### TASK ITEM
Pull every line with "Tracker" from the data.

Dataset entries:
=== Begin Enclosure ===
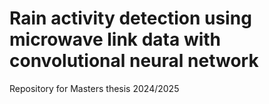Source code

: # Rain activity detection using microwave link data with convolutional neural network

Repository for Masters thesis 2024/2025  


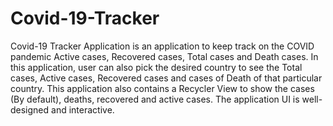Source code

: # Covid-19-Tracker
Covid-19 Tracker Application is an application to keep track on the COVID pandemic Active cases, Recovered cases, Total cases and Death cases. In this application, user can also pick the desired country to see the Total cases, Active cases, Recovered cases and cases of Death of that particular country. This application also contains a Recycler View to show the cases (By default), deaths, recovered and active cases. The application UI is well-designed and interactive.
=== End Enclosure ===
### SOLUTION TO THIS PROBLEM
: # Covid-19-Tracker
Covid-19 Tracker Application is an application to keep track on the COVID pandemic Active cases, Recovered cases, Total cases and Death cases. In this application, user can also pick the desired country to see the Total cases, Active cases, Recovered cases and cases of Death of that particular country. This application also contains a Recycler View to show the cases (By default), deaths, recovered and active cases. The application UI is well-designed and interactive.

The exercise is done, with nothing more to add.